I found this quote in my latest AIR INTERNATIONAL issue at the end of an article on state-of-the-art CAS:
“Possibly the most intriguing Aspect of recent CAS experience in Iraq and Afghanistan has been the renaissance of the cannon and unguided rocket. Strafing runs by USAF F-15E Strike Eagles … are all a return to basics and suggest that there can be no substitute for ‘getting down and dirty’ during the close air support battle.”
Hopefully, this time the lessons of war experience will bear fruit on Whitehall decisions and save the RAF from another cost-cutting experience which instead of into costs cuts into operational capabilities.
As for the second picture, I’d say its nothing sophisticated … seems like a T 54/55 chassis on which they mounted a 122/152 mm cannon … manual loading by unprotected crew … about 30 years behind state-of-the art.
My personal opinion, of course.
re-wiring the airframes for bombing missions and adding bomb bay doors would surely be a headache, not to mention strengthening the fuselage or the whole airframe.

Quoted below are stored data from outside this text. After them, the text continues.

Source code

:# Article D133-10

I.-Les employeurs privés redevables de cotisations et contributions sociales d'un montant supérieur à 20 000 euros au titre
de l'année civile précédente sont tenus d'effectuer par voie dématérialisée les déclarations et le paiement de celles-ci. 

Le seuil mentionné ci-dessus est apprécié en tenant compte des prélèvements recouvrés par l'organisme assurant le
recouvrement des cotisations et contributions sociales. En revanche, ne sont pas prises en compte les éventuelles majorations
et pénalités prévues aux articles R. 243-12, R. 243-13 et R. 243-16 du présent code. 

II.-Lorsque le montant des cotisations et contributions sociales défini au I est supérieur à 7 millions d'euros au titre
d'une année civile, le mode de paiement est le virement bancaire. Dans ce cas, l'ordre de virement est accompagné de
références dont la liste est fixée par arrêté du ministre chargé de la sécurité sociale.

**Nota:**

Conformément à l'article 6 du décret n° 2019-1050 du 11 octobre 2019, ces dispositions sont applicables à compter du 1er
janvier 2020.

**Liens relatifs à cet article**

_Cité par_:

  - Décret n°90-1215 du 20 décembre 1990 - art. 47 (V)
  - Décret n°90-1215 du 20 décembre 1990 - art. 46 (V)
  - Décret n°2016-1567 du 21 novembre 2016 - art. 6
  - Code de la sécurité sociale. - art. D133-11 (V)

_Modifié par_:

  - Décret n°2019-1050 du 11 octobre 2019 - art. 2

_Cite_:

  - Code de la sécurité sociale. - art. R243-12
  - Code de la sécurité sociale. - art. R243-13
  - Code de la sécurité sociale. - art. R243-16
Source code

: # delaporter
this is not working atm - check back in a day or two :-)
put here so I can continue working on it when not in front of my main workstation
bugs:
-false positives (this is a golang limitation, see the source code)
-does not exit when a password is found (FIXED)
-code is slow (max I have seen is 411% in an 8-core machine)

Thinking about how cargo doors are cut out in passenger-jet-to freighter-conversions, I don’t believe that adding bomb bay doors to the freight holds would be a major problem. And with more and more stand-off-weapons in operational use it is questionable if we need dedicated bombers to carry them to release point.
Probably the idea of flying around with Dreamliner isn’t sexy enough for the military.
As far as intercepting terror planes, well we will have GR.4s and Gr.9s hanging around for a long time. So they are ground attack fighters, but when you’re intercepting a Cessna or a Boeing 747 does it matter that your not piloting an interceptor???
Bright idea, intercepting a suspect terror plane with a Harrier. But you don’t have Harriers on QRA. Besides, if the suspect plane does not conveniently fly just across your Harrier base, a subsonic plane will probably be too slow to catch up with a passenger jet.
Not convinced
Its a little more complex…
It was originally removed from all but the first 24 typhoons on cost grounds….
– airframe lasts longer not firing gun (vibration)
– lower cost (guns have to serviced after each live fire mission in peace time)
Andy
Don’t think that Germany, Spain, Italy and Austria are more generous on airframe life than Britain. Besides, If the hardware can’t stand that bit of extra stress, it shouldn’t take off anyway.
Lower cost, sure. But for the sake of operational usefulness? That’s just why I asked for opinions.
Really?
I think a variety of older jets would be fine for intercepting airliners.
You’re joking. Does any country keep older jets on QRA for the sake of airliner interception?